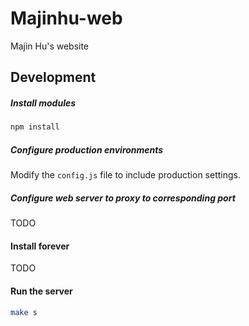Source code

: # Majinhu-web

Majin Hu's website

## Development
##### Install modules
```bash
npm install
```

##### Configure production environments
Modify the `config.js` file to include production settings.

##### Configure web server to proxy to corresponding port
TODO

#### Install forever
TODO

#### Run the server
```bash
make s
```
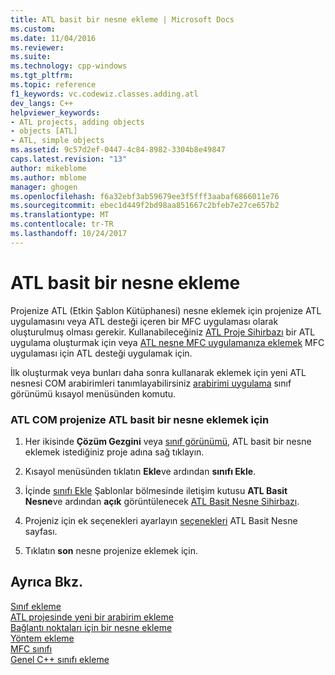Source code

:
 ```yaml
---
title: ATL basit bir nesne ekleme | Microsoft Docs
ms.custom: 
ms.date: 11/04/2016
ms.reviewer: 
ms.suite: 
ms.technology: cpp-windows
ms.tgt_pltfrm: 
ms.topic: reference
f1_keywords: vc.codewiz.classes.adding.atl
dev_langs: C++
helpviewer_keywords:
- ATL projects, adding objects
- objects [ATL]
- ATL, simple objects
ms.assetid: 9c57d2ef-0447-4c84-8982-3304b8e49847
caps.latest.revision: "13"
author: mikeblome
ms.author: mblome
manager: ghogen
ms.openlocfilehash: f6a32ebf3ab59679ee3f5fff3aabaf6866011e76
ms.sourcegitcommit: ebec1d449f2bd98aa851667c2bfeb7e27ce657b2
ms.translationtype: MT
ms.contentlocale: tr-TR
ms.lasthandoff: 10/24/2017
---
```

# <a name="adding-an-atl-simple-object"></a>ATL basit bir nesne ekleme
Projenize ATL (Etkin Şablon Kütüphanesi) nesne eklemek için projenize ATL uygulamasını veya ATL desteği içeren bir MFC uygulaması olarak oluşturulmuş olması gerekir. Kullanabileceğiniz [ATL Proje Sihirbazı](../../atl/reference/atl-project-wizard.md) bir ATL uygulama oluşturmak için veya [ATL nesne MFC uygulamanıza eklemek](../../mfc/reference/adding-atl-support-to-your-mfc-project.md) MFC uygulaması için ATL desteği uygulamak için.  
  
 İlk oluşturmak veya bunları daha sonra kullanarak eklemek için yeni ATL nesnesi COM arabirimleri tanımlayabilirsiniz [arabirimi uygulama](../../ide/implement-interface-wizard.md) sınıf görünümü kısayol menüsünden komutu.  
  
### <a name="to-add-an-atl-simple-object-to-your-atl-com-project"></a>ATL COM projenize ATL basit bir nesne eklemek için  
  
1.  Her ikisinde **Çözüm Gezgini** veya [sınıf görünümü](http://msdn.microsoft.com/en-us/8d7430a9-3e33-454c-a9e1-a85e3d2db925), ATL basit bir nesne eklemek istediğiniz proje adına sağ tıklayın.  
  
2.  Kısayol menüsünden tıklatın **Ekle**ve ardından **sınıfı Ekle**.  
  
3.  İçinde [sınıfı Ekle](../../ide/add-class-dialog-box.md) Şablonlar bölmesinde iletişim kutusu **ATL Basit Nesne**ve ardından **açık** görüntülenecek [ATL Basit Nesne Sihirbazı](../../atl/reference/atl-simple-object-wizard.md).  
  
4.  Projeniz için ek seçenekleri ayarlayın [seçenekleri](../../atl/reference/options-atl-simple-object-wizard.md) ATL Basit Nesne sayfası.  
  
5.  Tıklatın **son** nesne projenize eklemek için.  
  
## <a name="see-also"></a>Ayrıca Bkz.  
 [Sınıf ekleme](../../ide/adding-a-class-visual-cpp.md)   
 [ATL projesinde yeni bir arabirim ekleme](../../atl/reference/adding-a-new-interface-in-an-atl-project.md)   
 [Bağlantı noktaları için bir nesne ekleme](../../atl/adding-connection-points-to-an-object.md)   
 [Yöntem ekleme](../../ide/adding-a-method-visual-cpp.md)   
 [MFC sınıfı](../../mfc/reference/adding-an-mfc-class.md)   
 [Genel C++ sınıfı ekleme](../../ide/adding-a-generic-cpp-class.md)

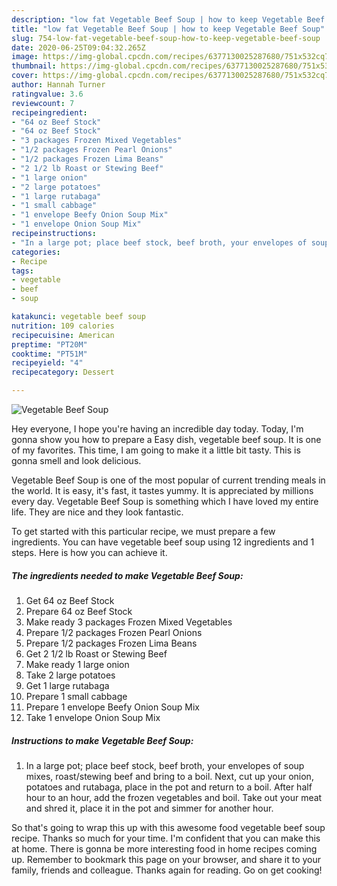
 ```yaml
---
description: "low fat Vegetable Beef Soup | how to keep Vegetable Beef Soup"
title: "low fat Vegetable Beef Soup | how to keep Vegetable Beef Soup"
slug: 754-low-fat-vegetable-beef-soup-how-to-keep-vegetable-beef-soup
date: 2020-06-25T09:04:32.265Z
image: https://img-global.cpcdn.com/recipes/6377130025287680/751x532cq70/vegetable-beef-soup-recipe-main-photo.jpg
thumbnail: https://img-global.cpcdn.com/recipes/6377130025287680/751x532cq70/vegetable-beef-soup-recipe-main-photo.jpg
cover: https://img-global.cpcdn.com/recipes/6377130025287680/751x532cq70/vegetable-beef-soup-recipe-main-photo.jpg
author: Hannah Turner
ratingvalue: 3.6
reviewcount: 7
recipeingredient:
- "64 oz Beef Stock"
- "64 oz Beef Stock"
- "3 packages Frozen Mixed Vegetables"
- "1/2 packages Frozen Pearl Onions"
- "1/2 packages Frozen Lima Beans"
- "2 1/2 lb Roast or Stewing Beef"
- "1 large onion"
- "2 large potatoes"
- "1 large rutabaga"
- "1 small cabbage"
- "1 envelope Beefy Onion Soup Mix"
- "1 envelope Onion Soup Mix"
recipeinstructions:
- "In a large pot; place beef stock, beef broth, your envelopes of soup mixes, roast/stewing beef and bring to a boil. Next, cut up your onion, potatoes and rutabaga, place in the pot and return to a boil. After half hour to an hour, add the frozen vegetables and boil. Take out your meat and shred it, place it in the pot and simmer for another hour."
categories:
- Recipe
tags:
- vegetable
- beef
- soup

katakunci: vegetable beef soup 
nutrition: 109 calories
recipecuisine: American
preptime: "PT20M"
cooktime: "PT51M"
recipeyield: "4"
recipecategory: Dessert

---
```



![Vegetable Beef Soup](https://img-global.cpcdn.com/recipes/6377130025287680/751x532cq70/vegetable-beef-soup-recipe-main-photo.jpg)

Hey everyone, I hope you're having an incredible day today. Today, I'm gonna show you how to prepare a Easy dish, vegetable beef soup. It is one of my favorites. This time, I am going to make it a little bit tasty. This is gonna smell and look delicious.



Vegetable Beef Soup is one of the most popular of current trending meals in the world. It is easy, it's fast, it tastes yummy. It is appreciated by millions every day. Vegetable Beef Soup is something which I have loved my entire life. They are nice and they look fantastic.


To get started with this particular recipe, we must prepare a few ingredients. You can have vegetable beef soup using 12 ingredients and 1 steps. Here is how you can achieve it.

<!--inarticleads1-->

##### The ingredients needed to make Vegetable Beef Soup:

1. Get 64 oz Beef Stock
1. Prepare 64 oz Beef Stock
1. Make ready 3 packages Frozen Mixed Vegetables
1. Prepare 1/2 packages Frozen Pearl Onions
1. Prepare 1/2 packages Frozen Lima Beans
1. Get 2 1/2 lb Roast or Stewing Beef
1. Make ready 1 large onion
1. Take 2 large potatoes
1. Get 1 large rutabaga
1. Prepare 1 small cabbage
1. Prepare 1 envelope Beefy Onion Soup Mix
1. Take 1 envelope Onion Soup Mix




<!--inarticleads2-->

##### Instructions to make Vegetable Beef Soup:

1. In a large pot; place beef stock, beef broth, your envelopes of soup mixes, roast/stewing beef and bring to a boil. Next, cut up your onion, potatoes and rutabaga, place in the pot and return to a boil. After half hour to an hour, add the frozen vegetables and boil. Take out your meat and shred it, place it in the pot and simmer for another hour.




So that's going to wrap this up with this awesome food vegetable beef soup recipe. Thanks so much for your time. I'm confident that you can make this at home. There is gonna be more interesting food in home recipes coming up. Remember to bookmark this page on your browser, and share it to your family, friends and colleague. Thanks again for reading. Go on get cooking!
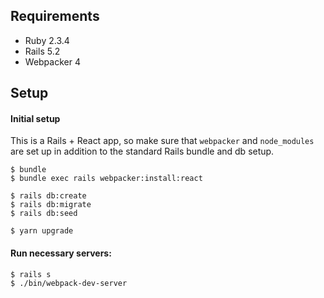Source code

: ## Requirements
- Ruby 2.3.4
- Rails 5.2
- Webpacker 4

## Setup
#### Initial setup
This is a Rails + React app, so make sure that `webpacker` and `node_modules` are set up in addition to the standard Rails bundle and db setup.
```
$ bundle
$ bundle exec rails webpacker:install:react

$ rails db:create
$ rails db:migrate
$ rails db:seed

$ yarn upgrade
```

#### Run necessary servers:
```
$ rails s
$ ./bin/webpack-dev-server
```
..........
» **Your assignment**
Wherever a picture appears in the records, omit it, and transcribe everything else exactly.

» **Written solution**
Source code

: # Majinhu-web

Majin Hu's website

## Development
##### Install modules
```bash
npm install
```

##### Configure production environments
Modify the `config.js` file to include production settings.

##### Configure web server to proxy to corresponding port
TODO

#### Install forever
TODO

#### Run the server
```bash
make s
```
Source code

:
 ```yaml
---
title: ATL basit bir nesne ekleme | Microsoft Docs
ms.custom: 
ms.date: 11/04/2016
ms.reviewer: 
ms.suite: 
ms.technology: cpp-windows
ms.tgt_pltfrm: 
ms.topic: reference
f1_keywords: vc.codewiz.classes.adding.atl
dev_langs: C++
helpviewer_keywords:
- ATL projects, adding objects
- objects [ATL]
- ATL, simple objects
ms.assetid: 9c57d2ef-0447-4c84-8982-3304b8e49847
caps.latest.revision: "13"
author: mikeblome
ms.author: mblome
manager: ghogen
ms.openlocfilehash: f6a32ebf3ab59679ee3f5fff3aabaf6866011e76
ms.sourcegitcommit: ebec1d449f2bd98aa851667c2bfeb7e27ce657b2
ms.translationtype: MT
ms.contentlocale: tr-TR
ms.lasthandoff: 10/24/2017
---
```

# <a name="adding-an-atl-simple-object"></a>ATL basit bir nesne ekleme
Projenize ATL (Etkin Şablon Kütüphanesi) nesne eklemek için projenize ATL uygulamasını veya ATL desteği içeren bir MFC uygulaması olarak oluşturulmuş olması gerekir. Kullanabileceğiniz [ATL Proje Sihirbazı](../../atl/reference/atl-project-wizard.md) bir ATL uygulama oluşturmak için veya [ATL nesne MFC uygulamanıza eklemek](../../mfc/reference/adding-atl-support-to-your-mfc-project.md) MFC uygulaması için ATL desteği uygulamak için.  
  
 İlk oluşturmak veya bunları daha sonra kullanarak eklemek için yeni ATL nesnesi COM arabirimleri tanımlayabilirsiniz [arabirimi uygulama](../../ide/implement-interface-wizard.md) sınıf görünümü kısayol menüsünden komutu.  
  
### <a name="to-add-an-atl-simple-object-to-your-atl-com-project"></a>ATL COM projenize ATL basit bir nesne eklemek için  
  
1.  Her ikisinde **Çözüm Gezgini** veya [sınıf görünümü](http://msdn.microsoft.com/en-us/8d7430a9-3e33-454c-a9e1-a85e3d2db925), ATL basit bir nesne eklemek istediğiniz proje adına sağ tıklayın.  
  
2.  Kısayol menüsünden tıklatın **Ekle**ve ardından **sınıfı Ekle**.  
  
3.  İçinde [sınıfı Ekle](../../ide/add-class-dialog-box.md) Şablonlar bölmesinde iletişim kutusu **ATL Basit Nesne**ve ardından **açık** görüntülenecek [ATL Basit Nesne Sihirbazı](../../atl/reference/atl-simple-object-wizard.md).  
  
4.  Projeniz için ek seçenekleri ayarlayın [seçenekleri](../../atl/reference/options-atl-simple-object-wizard.md) ATL Basit Nesne sayfası.  
  
5.  Tıklatın **son** nesne projenize eklemek için.  
  
## <a name="see-also"></a>Ayrıca Bkz.  
 [Sınıf ekleme](../../ide/adding-a-class-visual-cpp.md)   
 [ATL projesinde yeni bir arabirim ekleme](../../atl/reference/adding-a-new-interface-in-an-atl-project.md)   
 [Bağlantı noktaları için bir nesne ekleme](../../atl/adding-connection-points-to-an-object.md)   
 [Yöntem ekleme](../../ide/adding-a-method-visual-cpp.md)   
 [MFC sınıfı](../../mfc/reference/adding-an-mfc-class.md)   
 [Genel C++ sınıfı ekleme](../../ide/adding-a-generic-cpp-class.md)

 ```yaml
---
description: "low fat Vegetable Beef Soup | how to keep Vegetable Beef Soup"
title: "low fat Vegetable Beef Soup | how to keep Vegetable Beef Soup"
slug: 754-low-fat-vegetable-beef-soup-how-to-keep-vegetable-beef-soup
date: 2020-06-25T09:04:32.265Z
image: https://img-global.cpcdn.com/recipes/6377130025287680/751x532cq70/vegetable-beef-soup-recipe-main-photo.jpg
thumbnail: https://img-global.cpcdn.com/recipes/6377130025287680/751x532cq70/vegetable-beef-soup-recipe-main-photo.jpg
cover: https://img-global.cpcdn.com/recipes/6377130025287680/751x532cq70/vegetable-beef-soup-recipe-main-photo.jpg
author: Hannah Turner
ratingvalue: 3.6
reviewcount: 7
recipeingredient:
- "64 oz Beef Stock"
- "64 oz Beef Stock"
- "3 packages Frozen Mixed Vegetables"
- "1/2 packages Frozen Pearl Onions"
- "1/2 packages Frozen Lima Beans"
- "2 1/2 lb Roast or Stewing Beef"
- "1 large onion"
- "2 large potatoes"
- "1 large rutabaga"
- "1 small cabbage"
- "1 envelope Beefy Onion Soup Mix"
- "1 envelope Onion Soup Mix"
recipeinstructions:
- "In a large pot; place beef stock, beef broth, your envelopes of soup mixes, roast/stewing beef and bring to a boil. Next, cut up your onion, potatoes and rutabaga, place in the pot and return to a boil. After half hour to an hour, add the frozen vegetables and boil. Take out your meat and shred it, place it in the pot and simmer for another hour."
categories:
- Recipe
tags:
- vegetable
- beef
- soup

katakunci: vegetable beef soup 
nutrition: 109 calories
recipecuisine: American
preptime: "PT20M"
cooktime: "PT51M"
recipeyield: "4"
recipecategory: Dessert

---
```



![Vegetable Beef Soup](https://img-global.cpcdn.com/recipes/6377130025287680/751x532cq70/vegetable-beef-soup-recipe-main-photo.jpg)

Hey everyone, I hope you're having an incredible day today. Today, I'm gonna show you how to prepare a Easy dish, vegetable beef soup. It is one of my favorites. This time, I am going to make it a little bit tasty. This is gonna smell and look delicious.



Vegetable Beef Soup is one of the most popular of current trending meals in the world. It is easy, it's fast, it tastes yummy. It is appreciated by millions every day. Vegetable Beef Soup is something which I have loved my entire life. They are nice and they look fantastic.


To get started with this particular recipe, we must prepare a few ingredients. You can have vegetable beef soup using 12 ingredients and 1 steps. Here is how you can achieve it.

<!--inarticleads1-->

##### The ingredients needed to make Vegetable Beef Soup:

1. Get 64 oz Beef Stock
1. Prepare 64 oz Beef Stock
1. Make ready 3 packages Frozen Mixed Vegetables
1. Prepare 1/2 packages Frozen Pearl Onions
1. Prepare 1/2 packages Frozen Lima Beans
1. Get 2 1/2 lb Roast or Stewing Beef
1. Make ready 1 large onion
1. Take 2 large potatoes
1. Get 1 large rutabaga
1. Prepare 1 small cabbage
1. Prepare 1 envelope Beefy Onion Soup Mix
1. Take 1 envelope Onion Soup Mix




<!--inarticleads2-->

##### Instructions to make Vegetable Beef Soup:

1. In a large pot; place beef stock, beef broth, your envelopes of soup mixes, roast/stewing beef and bring to a boil. Next, cut up your onion, potatoes and rutabaga, place in the pot and return to a boil. After half hour to an hour, add the frozen vegetables and boil. Take out your meat and shred it, place it in the pot and simmer for another hour.




So that's going to wrap this up with this awesome food vegetable beef soup recipe. Thanks so much for your time. I'm confident that you can make this at home. There is gonna be more interesting food in home recipes coming up. Remember to bookmark this page on your browser, and share it to your family, friends and colleague. Thanks again for reading. Go on get cooking!
Source code

: ## Requirements
- Ruby 2.3.4
- Rails 5.2
- Webpacker 4

## Setup
#### Initial setup
This is a Rails + React app, so make sure that `webpacker` and `node_modules` are set up in addition to the standard Rails bundle and db setup.
```
$ bundle
$ bundle exec rails webpacker:install:react

$ rails db:create
$ rails db:migrate
$ rails db:seed

$ yarn upgrade
```

#### Run necessary servers:
```
$ rails s
$ ./bin/webpack-dev-server
```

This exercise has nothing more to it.